Nein, "von der Leyen ist kein fauler Kompromiss" (n-tv), den "so funktioniert Europa eben" (n-tv). Gewählt ist nicht, wer gewählt wird, sondern auf wen man sich im kleinen Kreis einigen kann. Dass die beiden nun Auserkorenen Frauen sind, ist reiner Zufall, lässt sich aber gut als Errungenschaft verkaufen. "Es ist es ein Aufbruch", jubiliert Matthias Krupa, der seinen Hanns Dieter Hüsch („Ich möcht' ein Clown sein“) im Schlaf repetieren kann. Die große Hoffnung des großen Ironikers: Europa, das heute so wenig europäisch ist wie noch nie in den vergangenen 30 Jahren, werden nun "globaler werden". Global von Globe wie Kugel, eine runde Sache mithin.

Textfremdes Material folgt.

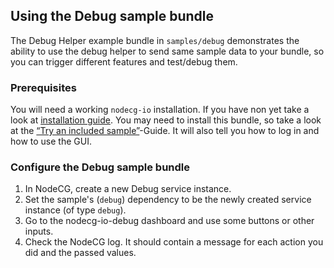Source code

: ## Using the Debug sample bundle

The Debug Helper example bundle in `samples/debug` demonstrates the ability to
use the debug helper to send same sample data to your bundle, so you can trigger
different features and test/debug them.

### Prerequisites

You will need a working `nodecg-io` installation. If you have non yet take a
look at [installation guide](../getting_started/install.md). You may need to
install this bundle, so take a look at the
[“Try an included sample”](../getting_started/try_example_bundle.md)-Guide. It
will also tell you how to log in and how to use the GUI.

### Configure the Debug sample bundle

1. In NodeCG, create a new Debug service instance.
2. Set the sample's (`debug`) dependency to be the newly created service
   instance (of type `debug`).
3. Go to the nodecg-io-debug dashboard and use some buttons or other inputs.
4. Check the NodeCG log. It should contain a message for each action you did and
   the passed values.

Dass Kleingeister und Ewiggestrige "vorhersehbare Klagen" (Krupa) anstimmen, vermag die tolle Stimmung nicht zu trüben. Dass bisschen Postengeschacher, dass bisschen Hinterzimmer, die Prise Gekungel und die Wählerverachtung der Elefantenrunden bloß weil "weil keiner der Spitzenkandidaten, die bei der Europawahl angetreten waren, nun bei der Wahl zum Kommissionspräsidenten zum Zuge kommt"? Wer wird denn gleich rechtspopulistisch, linksabweichlerisch oder gar wie ein Sozialdemokrat nörgeln! In Wirklichkeit "waren die Beratungen des Europäischen Rates selten so transparent wie in den vergangenen Tagen", schreibt Krupa.

Auch wenn heute schon niemand, nicht einmal Angela Merkel, mehr genau sagen kann, wer eigentlich und warum den Namen Ursula von der Leyen ins Gespräch gebracht hat, besteht doch das Wesen der europäischen Politik in seinem Wesen im Wesentlichen aus der historisch in der Menschheitsgeschichte erstmalig gegebenen Möglichkeit, europäische Lösungen für Probleme zu finden, die es ohne die EU womöglich gar nicht gäbe.

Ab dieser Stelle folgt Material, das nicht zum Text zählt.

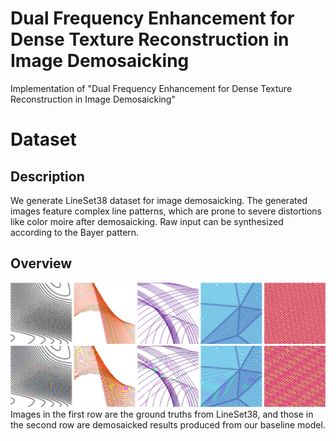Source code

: # Dual Frequency Enhancement for Dense Texture Reconstruction in Image Demosaicking
Implementation of "Dual Frequency Enhancement for Dense Texture Reconstruction in Image Demosaicking"

# Dataset 
## Description
We generate LineSet38 dataset for image demosaicking. The generated images feature complex line patterns, which are prone to severe distortions like color moire after demosaicking. Raw input can be synthesized according to the Bayer pattern.
## Overview
<img src="dataset.jpg" width="600" />
Images in the first row are the ground truths from LineSet38, and those in the second row are demosaicked results produced from our baseline model.
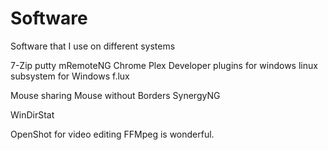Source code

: # Software
Software that I use on different systems

7-Zip
putty
mRemoteNG
Chrome
Plex
Developer plugins for windows
linux subsystem for Windows
f.lux

Mouse sharing
Mouse without Borders
SynergyNG

WinDirStat


OpenShot for video editing
FFMpeg is wonderful.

Dass dabei Interessen aufeinanderprallen und nie alle gewinnen können, damit alle sich als Gewinner fühlen dürfen, ist ein Benefit, auf das 500 Millionen Europäer stolz sein dürfen. Wo sonst in einer Staatengemeinschaft irgendwo auf der Welt haben Europaabgeordneten überhaupt das letzte Wort, um über die künftige Kommissionspräsidentin abzustimmen? Wo sonst im Planetensystem können sie Ursula von der Leyen unvoreingenommen prüfen, ihre politischen Positionen und ihre Leistungen als Ministerin? Und sie dann als erste Frau in ihr Amt wählen? So demokratisch, schreibt Matthias Krupa, "geht es zu in der EU". Und nur dort.



1 Kommentar:

  1. Nur mal so aus reiner Neugier. Ist eigentlich schon mal jemand zur EU gewechselt der
    karrieretechnisch noch anderweitige Optionen gehabt hätte. Was sagt das über eine Organisation aus, wenn bei absolut jeder neuen Besetzung eines Postens immer nur die Resterampe zum Zug kommt. Man traut sich nicht zu fragen.